Where does the string "NULL" occur in the records? Copy each line that holds it.

Stored entries
□ □ □

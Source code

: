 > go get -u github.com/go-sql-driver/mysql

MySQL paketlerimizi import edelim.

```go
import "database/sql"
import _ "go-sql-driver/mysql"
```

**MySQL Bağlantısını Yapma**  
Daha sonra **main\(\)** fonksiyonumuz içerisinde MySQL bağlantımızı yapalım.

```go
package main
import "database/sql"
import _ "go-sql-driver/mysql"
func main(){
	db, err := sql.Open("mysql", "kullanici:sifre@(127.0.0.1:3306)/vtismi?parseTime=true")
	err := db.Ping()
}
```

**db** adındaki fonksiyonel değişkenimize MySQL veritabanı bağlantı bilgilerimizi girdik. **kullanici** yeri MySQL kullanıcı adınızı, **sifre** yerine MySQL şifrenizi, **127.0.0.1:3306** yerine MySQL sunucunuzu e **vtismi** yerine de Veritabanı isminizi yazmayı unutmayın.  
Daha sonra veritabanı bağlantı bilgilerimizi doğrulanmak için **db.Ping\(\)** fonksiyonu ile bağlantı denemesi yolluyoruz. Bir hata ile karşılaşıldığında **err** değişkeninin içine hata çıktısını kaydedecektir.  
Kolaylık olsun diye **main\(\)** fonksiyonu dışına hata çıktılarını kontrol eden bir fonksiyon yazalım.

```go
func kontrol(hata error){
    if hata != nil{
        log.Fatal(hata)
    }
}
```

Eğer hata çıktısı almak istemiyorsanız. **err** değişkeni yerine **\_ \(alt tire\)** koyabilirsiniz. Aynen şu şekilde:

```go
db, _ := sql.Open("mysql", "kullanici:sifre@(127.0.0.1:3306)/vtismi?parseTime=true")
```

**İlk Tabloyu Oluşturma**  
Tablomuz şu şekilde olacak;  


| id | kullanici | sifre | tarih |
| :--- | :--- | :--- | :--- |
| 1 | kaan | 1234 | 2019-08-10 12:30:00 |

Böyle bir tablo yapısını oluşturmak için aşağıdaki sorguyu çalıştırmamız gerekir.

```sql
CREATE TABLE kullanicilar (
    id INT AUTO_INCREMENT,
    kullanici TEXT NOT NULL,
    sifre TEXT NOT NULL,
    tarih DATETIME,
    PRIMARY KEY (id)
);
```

□ □ □

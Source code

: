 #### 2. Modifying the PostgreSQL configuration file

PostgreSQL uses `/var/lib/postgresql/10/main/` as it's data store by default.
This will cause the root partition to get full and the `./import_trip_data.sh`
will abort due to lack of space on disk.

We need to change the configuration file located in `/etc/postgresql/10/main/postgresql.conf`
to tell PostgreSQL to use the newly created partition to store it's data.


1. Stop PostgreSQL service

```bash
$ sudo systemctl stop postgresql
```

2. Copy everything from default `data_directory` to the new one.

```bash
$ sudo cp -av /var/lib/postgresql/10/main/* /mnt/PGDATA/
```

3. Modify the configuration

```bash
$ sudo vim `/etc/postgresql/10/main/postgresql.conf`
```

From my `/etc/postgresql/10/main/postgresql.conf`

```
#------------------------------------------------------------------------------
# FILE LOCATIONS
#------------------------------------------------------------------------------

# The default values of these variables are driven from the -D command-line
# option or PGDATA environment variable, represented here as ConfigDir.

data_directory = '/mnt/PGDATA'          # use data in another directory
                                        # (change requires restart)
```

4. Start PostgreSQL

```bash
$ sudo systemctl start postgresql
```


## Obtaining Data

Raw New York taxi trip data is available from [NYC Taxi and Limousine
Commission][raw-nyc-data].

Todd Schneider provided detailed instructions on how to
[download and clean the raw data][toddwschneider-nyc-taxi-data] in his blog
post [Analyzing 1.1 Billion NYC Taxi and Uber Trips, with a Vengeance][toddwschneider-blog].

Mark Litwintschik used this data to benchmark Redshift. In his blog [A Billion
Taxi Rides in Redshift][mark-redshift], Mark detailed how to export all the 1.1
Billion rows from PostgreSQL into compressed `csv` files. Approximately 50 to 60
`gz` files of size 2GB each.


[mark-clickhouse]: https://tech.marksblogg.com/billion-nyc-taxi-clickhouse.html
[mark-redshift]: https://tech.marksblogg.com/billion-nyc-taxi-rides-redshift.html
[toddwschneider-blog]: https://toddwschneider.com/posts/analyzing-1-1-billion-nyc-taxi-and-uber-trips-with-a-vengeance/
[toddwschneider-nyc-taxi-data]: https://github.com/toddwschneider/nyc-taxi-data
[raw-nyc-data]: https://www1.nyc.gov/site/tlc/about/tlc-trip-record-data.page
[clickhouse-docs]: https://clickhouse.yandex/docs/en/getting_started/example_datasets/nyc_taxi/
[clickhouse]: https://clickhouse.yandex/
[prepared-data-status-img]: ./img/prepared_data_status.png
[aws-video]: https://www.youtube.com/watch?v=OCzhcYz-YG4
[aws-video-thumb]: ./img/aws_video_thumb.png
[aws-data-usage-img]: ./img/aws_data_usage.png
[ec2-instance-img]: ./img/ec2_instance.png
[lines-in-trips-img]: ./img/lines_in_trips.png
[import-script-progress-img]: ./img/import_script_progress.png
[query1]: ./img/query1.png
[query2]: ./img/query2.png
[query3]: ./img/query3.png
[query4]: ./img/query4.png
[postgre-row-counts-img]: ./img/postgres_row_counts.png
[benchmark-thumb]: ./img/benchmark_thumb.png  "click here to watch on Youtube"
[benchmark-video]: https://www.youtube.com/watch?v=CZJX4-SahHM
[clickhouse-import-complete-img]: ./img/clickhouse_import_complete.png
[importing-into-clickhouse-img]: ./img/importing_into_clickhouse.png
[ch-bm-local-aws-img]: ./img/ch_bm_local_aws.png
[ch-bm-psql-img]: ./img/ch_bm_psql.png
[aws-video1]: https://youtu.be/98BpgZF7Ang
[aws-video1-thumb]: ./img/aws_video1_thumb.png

□ □ □

* Task result
    kullanici TEXT NOT NULL,
    sifre TEXT NOT NULL,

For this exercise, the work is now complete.